**Task goal**
Given the entries below, would you transcribe exactly the lines starting at the one with "This case study" and ending at the one with "binding in the", both kept, pictures omitted, nothing extra?

Pictures paired with source code:

****************************************

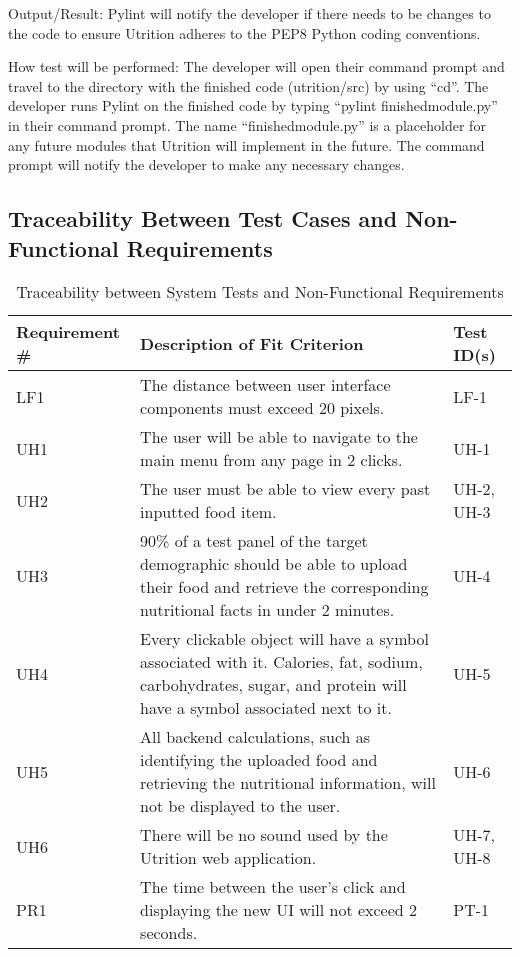 \documentclass[12pt, titlepage]{article}
\begin{document}
\begin{enumerate}
		Output/Result: Pylint will notify the developer if there needs to be changes to the code to ensure Utrition adheres to the PEP8 Python coding conventions.
		
		How test will be performed: The developer will open their command prompt and travel to the directory with the finished code (utrition/src) by using “cd”. The developer runs Pylint on the finished code by typing “pylint finishedmodule.py” in their command prompt. The name “finishedmodule.py” is a placeholder for any future modules that Utrition will implement in the future. The command prompt will notify the developer to make any necessary changes.
		
		
	\end{enumerate}
	
	\subsection{Traceability Between Test Cases and Non-Functional Requirements}
	
	
	\begin{table}[H]
		\caption{Traceability between System Tests and Non-Functional Requirements}
		\begin{tabularx}{\linewidth}{|l|X|l|}
			\hline
			{\bf Requirement \#} & {\bf Description of Fit Criterion} & {\bf Test ID(s)}\\
			\hline
			LF1 & The distance between user interface components must exceed 20 pixels. & LF-1 \\
			\hline
			UH1 & The user will be able to navigate to the main menu from any page in 2 clicks. & UH-1 \\
			\hline
			UH2 & The user must be able to view every past inputted food item. & UH-2, UH-3 \\
			\hline
			UH3 & 90\% of a test panel of the target demographic should be able to upload their food and retrieve the corresponding nutritional facts in under 2 minutes. & UH-4 \\
			\hline
			UH4 & Every clickable object will have a symbol associated with it. Calories, fat, sodium, carbohydrates, sugar, and protein will have a symbol associated next to it.
			& UH-5 \\
			\hline
			UH5 & All backend calculations, such as identifying the uploaded food and retrieving the nutritional information, will not be displayed to the user. & UH-6 \\
			\hline
			UH6 & There will be no sound used by the Utrition web application.  & UH-7, UH-8 \\
			\hline
			PR1 & The time between the user’s click and displaying the new UI will not exceed 2 seconds. & PT-1 \\
			\hline
		\end{tabularx}
		\label{tab:Non-Functional Traceability}
	\end{table}
	
\end{document}
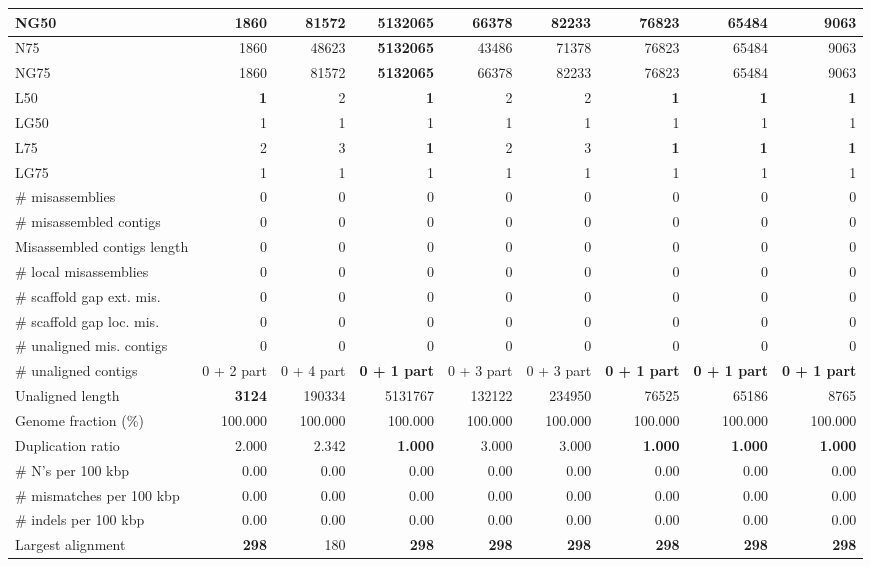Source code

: \documentclass[12pt,a4paper]{article}
\begin{document}
\begin{table}[ht]
\begin{center}
\begin{tabular}{|l*{8}{|r}|}
NG50 & 1860 & 81572 & {\bf 5132065} & 66378 & 82233 & 76823 & 65484 & 9063 \\ \hline
N75 & 1860 & 48623 & {\bf 5132065} & 43486 & 71378 & 76823 & 65484 & 9063 \\ \hline
NG75 & 1860 & 81572 & {\bf 5132065} & 66378 & 82233 & 76823 & 65484 & 9063 \\ \hline
L50 & {\bf 1} & 2 & {\bf 1} & 2 & 2 & {\bf 1} & {\bf 1} & {\bf 1} \\ \hline
LG50 & 1 & 1 & 1 & 1 & 1 & 1 & 1 & 1 \\ \hline
L75 & 2 & 3 & {\bf 1} & 2 & 3 & {\bf 1} & {\bf 1} & {\bf 1} \\ \hline
LG75 & 1 & 1 & 1 & 1 & 1 & 1 & 1 & 1 \\ \hline
\# misassemblies & 0 & 0 & 0 & 0 & 0 & 0 & 0 & 0 \\ \hline
\# misassembled contigs & 0 & 0 & 0 & 0 & 0 & 0 & 0 & 0 \\ \hline
Misassembled contigs length & 0 & 0 & 0 & 0 & 0 & 0 & 0 & 0 \\ \hline
\# local misassemblies & 0 & 0 & 0 & 0 & 0 & 0 & 0 & 0 \\ \hline
\# scaffold gap ext. mis. & 0 & 0 & 0 & 0 & 0 & 0 & 0 & 0 \\ \hline
\# scaffold gap loc. mis. & 0 & 0 & 0 & 0 & 0 & 0 & 0 & 0 \\ \hline
\# unaligned mis. contigs & 0 & 0 & 0 & 0 & 0 & 0 & 0 & 0 \\ \hline
\# unaligned contigs & 0 + 2 part & 0 + 4 part & {\bf 0 + 1 part} & 0 + 3 part & 0 + 3 part & {\bf 0 + 1 part} & {\bf 0 + 1 part} & {\bf 0 + 1 part} \\ \hline
Unaligned length & {\bf 3124} & 190334 & 5131767 & 132122 & 234950 & 76525 & 65186 & 8765 \\ \hline
Genome fraction (\%) & 100.000 & 100.000 & 100.000 & 100.000 & 100.000 & 100.000 & 100.000 & 100.000 \\ \hline
Duplication ratio & 2.000 & 2.342 & {\bf 1.000} & 3.000 & 3.000 & {\bf 1.000} & {\bf 1.000} & {\bf 1.000} \\ \hline
\# N's per 100 kbp & 0.00 & 0.00 & 0.00 & 0.00 & 0.00 & 0.00 & 0.00 & 0.00 \\ \hline
\# mismatches per 100 kbp & 0.00 & 0.00 & 0.00 & 0.00 & 0.00 & 0.00 & 0.00 & 0.00 \\ \hline
\# indels per 100 kbp & 0.00 & 0.00 & 0.00 & 0.00 & 0.00 & 0.00 & 0.00 & 0.00 \\ \hline
Largest alignment & {\bf 298} & 180 & {\bf 298} & {\bf 298} & {\bf 298} & {\bf 298} & {\bf 298} & {\bf 298} \\ \hline

\end{tabular}
\end{center}
\end{table}
\end{document}
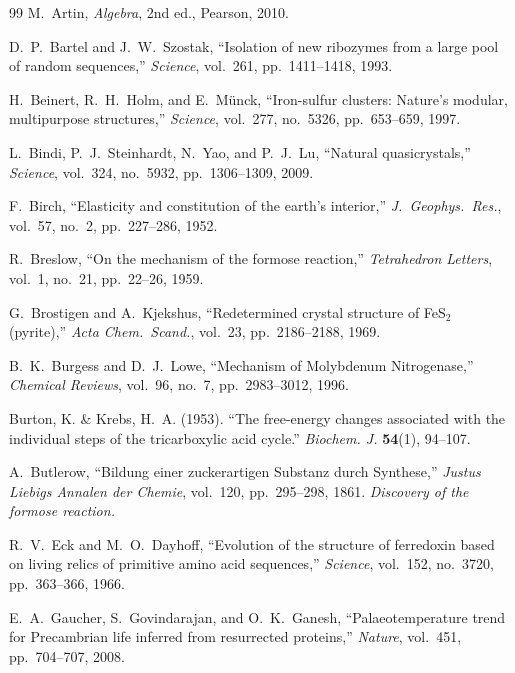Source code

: \vspace{2em}
\begin{thebibliography}{99}
M.~Artin,
\emph{Algebra},
2nd ed., Pearson, 2010.

D.~P.~Bartel and J.~W.~Szostak,
``Isolation of new ribozymes from a large pool of random sequences,''
\emph{Science}, vol.~261, pp.~1411--1418, 1993.

H.~Beinert, R.~H.~Holm, and E.~M\"unck,
``Iron-sulfur clusters: Nature's modular, multipurpose structures,''
\emph{Science}, vol.~277, no.~5326, pp.~653--659, 1997.

L.~Bindi, P.~J.~Steinhardt, N.~Yao, and P.~J.~Lu,
``Natural quasicrystals,''
\emph{Science}, vol.~324, no.~5932, pp.~1306--1309, 2009.

F.~Birch,
``Elasticity and constitution of the earth's interior,''
\emph{J.\ Geophys.\ Res.}, vol.~57, no.~2, pp.~227--286, 1952.

R.~Breslow,
``On the mechanism of the formose reaction,''
\emph{Tetrahedron Letters}, vol.~1, no.~21, pp.~22--26, 1959.

G.~Brostigen and A.~Kjekshus,
``Redetermined crystal structure of FeS$_2$ (pyrite),''
\emph{Acta Chem.\ Scand.}, vol.~23, pp.~2186--2188, 1969.

B.~K.~Burgess and D.~J.~Lowe,
``Mechanism of Molybdenum Nitrogenase,''
\emph{Chemical Reviews}, vol.~96, no.~7, pp.~2983--3012, 1996.

Burton, K. \& Krebs, H.~A. (1953).
``The free-energy changes associated with the individual steps of the tricarboxylic acid cycle.''
\textit{Biochem. J.} \textbf{54}(1), 94--107.

A.~Butlerow,
``Bildung einer zuckerartigen Substanz durch Synthese,''
\emph{Justus Liebigs Annalen der Chemie}, vol.~120, pp.~295--298, 1861.
\textit{Discovery of the formose reaction.}

R.~V.~Eck and M.~O.~Dayhoff,
``Evolution of the structure of ferredoxin based on living relics of primitive amino acid sequences,''
\emph{Science}, vol.~152, no.~3720, pp.~363--366, 1966.

E.~A.~Gaucher, S.~Govindarajan, and O.~K.~Ganesh,
``Palaeotemperature trend for Precambrian life inferred from resurrected proteins,''
\emph{Nature}, vol.~451, pp.~704--707, 2008.


\end{thebibliography}
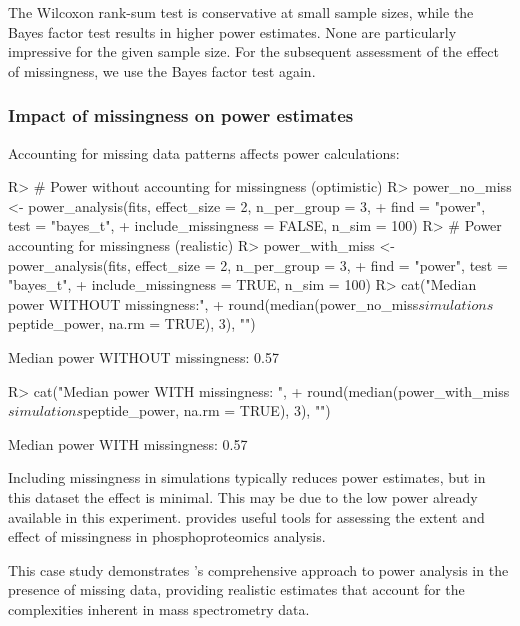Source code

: \documentclass[article]{jss}
\begin{document}
The Wilcoxon rank-sum test is conservative at small sample sizes, while the Bayes factor test results in higher power estimates. None are particularly impressive for the given sample size. For the subsequent assessment of the effect of missingness, we use the Bayes factor test again.

\subsubsection{Impact of missingness on power estimates}

Accounting for missing data patterns affects power calculations:

\begin{Schunk}
\begin{Sinput}
R> # Power without accounting for missingness (optimistic)
R> power_no_miss <- power_analysis(fits, effect_size = 2, n_per_group = 3,
+                                  find = "power", test = "bayes_t",
+                                  include_missingness = FALSE, n_sim = 100)
R> # Power accounting for missingness (realistic)
R> power_with_miss <- power_analysis(fits, effect_size = 2, n_per_group = 3,
+                                    find = "power", test = "bayes_t",
+                                    include_missingness = TRUE, n_sim = 100)
R> cat("Median power WITHOUT missingness:",
+      round(median(power_no_miss$simulations$peptide_power, na.rm = TRUE), 3), "\n")
\end{Sinput}
\begin{Soutput}
Median power WITHOUT missingness: 0.57 
\end{Soutput}
\begin{Sinput}
R> cat("Median power WITH missingness:   ",
+      round(median(power_with_miss$simulations$peptide_power, na.rm = TRUE), 3), "\n")
\end{Sinput}
\begin{Soutput}
Median power WITH missingness:    0.57 
\end{Soutput}
\end{Schunk}

Including missingness in simulations typically reduces power estimates, but in this dataset the effect is minimal. This may be due to the low power already available in this experiment.  provides useful tools for assessing the extent and effect of missingness in phosphoproteomics analysis.


This case study demonstrates 's comprehensive approach to power analysis in the presence of missing data, providing realistic estimates that account for the complexities inherent in mass spectrometry data.
\end{document}
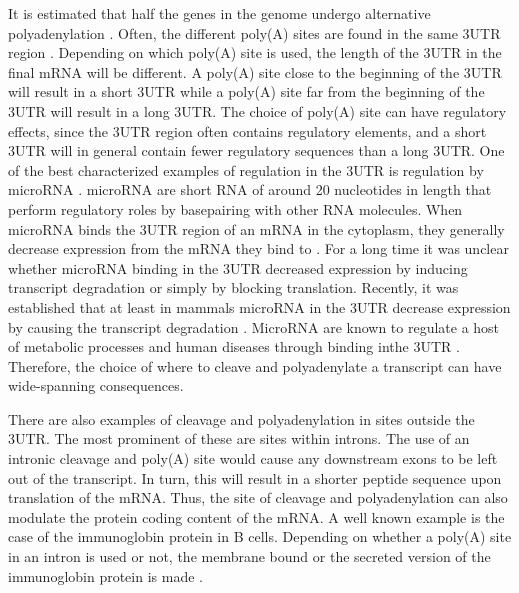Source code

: It is estimated that half the genes in the genome undergo alternative
polyadenylation \cite{tian_large-scale_2005}. Often, the different poly(A)
sites are found in the same 3\ppp UTR region \cite{beaudoing_patterns_2000}.
Depending on which poly(A) site is used, the length of the 3\ppp UTR in the
final mRNA will be different. A poly(A) site close to the beginning of
the 3\ppp UTR will result in a short 3\ppp UTR while a poly(A) site far
from the beginning of the 3\ppp UTR will result in a long 3\ppp UTR. The
choice of poly(A) site can have regulatory effects, since the 3\ppp UTR region
often contains regulatory elements, and a short 3\ppp UTR will in general
contain fewer regulatory sequences than a long 3\ppp UTR. One of the best
characterized examples of regulation in the 3\ppp UTR is regulation by microRNA
\cite{digiammartino_mechanisms_2011}. microRNA are short RNA of around 20
nucleotides in length that perform regulatory roles by basepairing with other
RNA molecules. When microRNA binds the 3\ppp UTR region of an mRNA in the
cytoplasm, they generally decrease expression from the mRNA they bind to
\cite{bartel_micrornas:_2004}. For a long time it was unclear whether microRNA
binding in the 3\ppp UTR decreased expression by inducing transcript
degradation or simply by blocking translation. Recently, it was established
that at least in mammals microRNA in the 3\ppp UTR decrease expression by
causing the transcript degradation \cite{huntzinger_gene_2011}. MicroRNA are
known to regulate a host of metabolic processes and human diseases through
binding inthe 3\ppp UTR \cite{huang_biological_2010}. Therefore, the choice of
where to cleave and polyadenylate a transcript can have wide-spanning
consequences.

There are also examples of cleavage and polyadenylation in sites outside the
3\ppp UTR. The most prominent of these are sites within introns. The use of an
intronic cleavage and poly(A) site would cause any downstream exons to be left
out of the transcript. In turn, this will result in a shorter peptide sequence
upon translation of the mRNA. Thus, the site of cleavage and polyadenylation
can also modulate the protein coding content of the mRNA. A well known example
is the case of the immunoglobin protein in B cells. Depending on whether a
poly(A) site in an intron is used or not, the membrane bound or the secreted
version of the immunoglobin protein is made \cite{peterson_regulated_1989}.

****************************************

**Exercise answer**
This case study demonstrates 's comprehensive approach to power analysis in the presence of missing data, providing realistic estimates that account for the complexities inherent in mass spectrometry data.
\end{document}
Source code

: It is estimated that half the genes in the genome undergo alternative
polyadenylation \cite{tian_large-scale_2005}. Often, the different poly(A)
sites are found in the same 3\ppp UTR region \cite{beaudoing_patterns_2000}.
Depending on which poly(A) site is used, the length of the 3\ppp UTR in the
final mRNA will be different. A poly(A) site close to the beginning of
the 3\ppp UTR will result in a short 3\ppp UTR while a poly(A) site far
from the beginning of the 3\ppp UTR will result in a long 3\ppp UTR. The
choice of poly(A) site can have regulatory effects, since the 3\ppp UTR region
often contains regulatory elements, and a short 3\ppp UTR will in general
contain fewer regulatory sequences than a long 3\ppp UTR. One of the best
characterized examples of regulation in the 3\ppp UTR is regulation by microRNA
\cite{digiammartino_mechanisms_2011}. microRNA are short RNA of around 20
nucleotides in length that perform regulatory roles by basepairing with other
RNA molecules. When microRNA binds the 3\ppp UTR region of an mRNA in the
cytoplasm, they generally decrease expression from the mRNA they bind to
\cite{bartel_micrornas:_2004}. For a long time it was unclear whether microRNA
binding in the 3\ppp UTR decreased expression by inducing transcript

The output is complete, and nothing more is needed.